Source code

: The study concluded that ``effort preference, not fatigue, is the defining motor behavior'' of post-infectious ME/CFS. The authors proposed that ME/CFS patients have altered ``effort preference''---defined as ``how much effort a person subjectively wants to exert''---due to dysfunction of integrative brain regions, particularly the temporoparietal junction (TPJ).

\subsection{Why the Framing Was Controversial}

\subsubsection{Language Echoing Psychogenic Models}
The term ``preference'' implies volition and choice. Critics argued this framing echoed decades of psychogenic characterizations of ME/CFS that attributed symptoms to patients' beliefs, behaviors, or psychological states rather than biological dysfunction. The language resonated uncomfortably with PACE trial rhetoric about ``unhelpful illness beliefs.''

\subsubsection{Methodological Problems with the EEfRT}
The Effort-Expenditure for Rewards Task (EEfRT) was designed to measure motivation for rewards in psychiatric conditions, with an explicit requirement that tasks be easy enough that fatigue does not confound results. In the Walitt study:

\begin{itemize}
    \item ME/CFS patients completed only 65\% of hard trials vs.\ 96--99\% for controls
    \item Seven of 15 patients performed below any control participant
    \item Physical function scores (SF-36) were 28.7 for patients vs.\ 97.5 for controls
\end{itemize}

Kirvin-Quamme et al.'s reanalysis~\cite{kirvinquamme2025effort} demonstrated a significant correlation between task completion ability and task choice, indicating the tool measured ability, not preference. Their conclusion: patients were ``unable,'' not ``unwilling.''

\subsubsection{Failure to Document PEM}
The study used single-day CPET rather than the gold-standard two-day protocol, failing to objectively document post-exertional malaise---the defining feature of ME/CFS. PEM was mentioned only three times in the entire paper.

^^^^

**Brief**
Restate the material exactly, from its opening line to its closing one.

**Response for this exercise**
Source code

: The study concluded that ``effort preference, not fatigue, is the defining motor behavior'' of post-infectious ME/CFS. The authors proposed that ME/CFS patients have altered ``effort preference''---defined as ``how much effort a person subjectively wants to exert''---due to dysfunction of integrative brain regions, particularly the temporoparietal junction (TPJ).

\subsection{Why the Framing Was Controversial}

\subsubsection{Language Echoing Psychogenic Models}
The term ``preference'' implies volition and choice. Critics argued this framing echoed decades of psychogenic characterizations of ME/CFS that attributed symptoms to patients' beliefs, behaviors, or psychological states rather than biological dysfunction. The language resonated uncomfortably with PACE trial rhetoric about ``unhelpful illness beliefs.''

\subsubsection{Methodological Problems with the EEfRT}
The Effort-Expenditure for Rewards Task (EEfRT) was designed to measure motivation for rewards in psychiatric conditions, with an explicit requirement that tasks be easy enough that fatigue does not confound results. In the Walitt study:

\begin{itemize}
    \item ME/CFS patients completed only 65\% of hard trials vs.\ 96--99\% for controls
    \item Seven of 15 patients performed below any control participant
    \item Physical function scores (SF-36) were 28.7 for patients vs.\ 97.5 for controls
\end{itemize}

Kirvin-Quamme et al.'s reanalysis~\cite{kirvinquamme2025effort} demonstrated a significant correlation between task completion ability and task choice, indicating the tool measured ability, not preference. Their conclusion: patients were ``unable,'' not ``unwilling.''

\subsubsection{Failure to Document PEM}
The study used single-day CPET rather than the gold-standard two-day protocol, failing to objectively document post-exertional malaise---the defining feature of ME/CFS. PEM was mentioned only three times in the entire paper.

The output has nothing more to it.